The exhibition was held from May 10, 2018, to Oct 8, 2018. 1,659,647 people viewed the exhibit, making it the most visited exhibition in the museum's history. The theme for the Met Gala in 2018, May 7th, was Heavenly Bodies: Fashion and the Catholic Imagination and their goal was to highlight the influence of religion and liturgical vestments on fashion from designers such as Donatella Versace, and Cristobal Balenciaga. By placing fashion within “the broader context of religious artistic production” (like paintings and architecture), Costume Institute curator in charge Andrew Bolton, working alongside colleagues from the Met's medieval department and the Cloisters, aims to show how “material Christianity” has helped form “the Catholic imagination.” Heavenly Bodies was quoted to be a tribute to Andrew Bolton's exhibition, which displays fashion inspired by Catholicism and extraordinary treasures from the Vatican archives ( Bolton et. al, 2018).

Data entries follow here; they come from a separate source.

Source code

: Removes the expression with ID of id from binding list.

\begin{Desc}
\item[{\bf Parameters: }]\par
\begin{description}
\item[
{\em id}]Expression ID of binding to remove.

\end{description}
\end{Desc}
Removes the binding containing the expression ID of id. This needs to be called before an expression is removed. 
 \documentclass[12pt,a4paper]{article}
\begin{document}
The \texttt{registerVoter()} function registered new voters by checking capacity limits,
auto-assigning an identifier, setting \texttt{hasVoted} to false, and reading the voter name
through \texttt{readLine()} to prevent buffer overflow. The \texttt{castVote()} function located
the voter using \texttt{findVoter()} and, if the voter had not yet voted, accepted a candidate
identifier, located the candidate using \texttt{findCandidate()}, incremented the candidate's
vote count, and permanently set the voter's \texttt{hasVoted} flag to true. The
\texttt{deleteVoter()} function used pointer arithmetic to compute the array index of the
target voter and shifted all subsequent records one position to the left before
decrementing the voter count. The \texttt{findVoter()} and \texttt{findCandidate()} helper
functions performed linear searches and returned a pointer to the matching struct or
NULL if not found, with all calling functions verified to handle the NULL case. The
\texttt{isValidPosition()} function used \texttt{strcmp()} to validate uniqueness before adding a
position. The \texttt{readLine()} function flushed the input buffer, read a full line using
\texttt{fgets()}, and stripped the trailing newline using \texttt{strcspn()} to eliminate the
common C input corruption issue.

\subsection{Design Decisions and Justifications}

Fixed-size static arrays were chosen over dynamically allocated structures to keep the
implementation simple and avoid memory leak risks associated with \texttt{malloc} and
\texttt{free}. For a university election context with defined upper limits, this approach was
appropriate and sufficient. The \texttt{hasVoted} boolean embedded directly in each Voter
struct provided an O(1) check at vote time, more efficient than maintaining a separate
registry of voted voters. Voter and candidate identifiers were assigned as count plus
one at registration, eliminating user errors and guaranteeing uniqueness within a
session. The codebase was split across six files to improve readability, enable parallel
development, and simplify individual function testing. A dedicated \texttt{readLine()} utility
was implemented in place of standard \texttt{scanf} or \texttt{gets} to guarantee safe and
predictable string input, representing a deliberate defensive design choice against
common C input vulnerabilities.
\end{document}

Over 40 pieces from the Vatican were featured on display. 
 Many of these central pieces were on loan from the Sistine Chapel sacristy and have never been seen outside of the Vatican walls. The papal garb were not even included in the 1983 Met blockbuster, “The Vatican Collections: The Papacy and Art.” The Costume Institute curator in charge Andrew Bolton in collaboration with colleagues from the Met’s medieval department and the Cloisters, had the intent to display these pieces in a way to show how “material Christianity” has helped form “the Catholic imagination.”

Exhibition overview 
The exhibition features over 40 ecclesiastical masterworks, looks deriving from the Sistine Chapel sacristy ranging from the 18th to the early 20th century. Displays of these garments were showcased throughout multiple locations in the museum to "evoke the concept and practice of pilgrimage." Garments in the Mary and Michael Jaharis Galleries of Byzantine Art were inspired by the religious art and architecture of the Byzantine era. Fabric colors represent different forms of power; for example, the pope wears white, indicating the purity of the soul; cardinals wear red for their authority, and the bishops wear purple for their leadership and the protection they offer. Therefore, fashion, concerning catholic imagination, represents the culture of the power and rules of that societal influence on others. 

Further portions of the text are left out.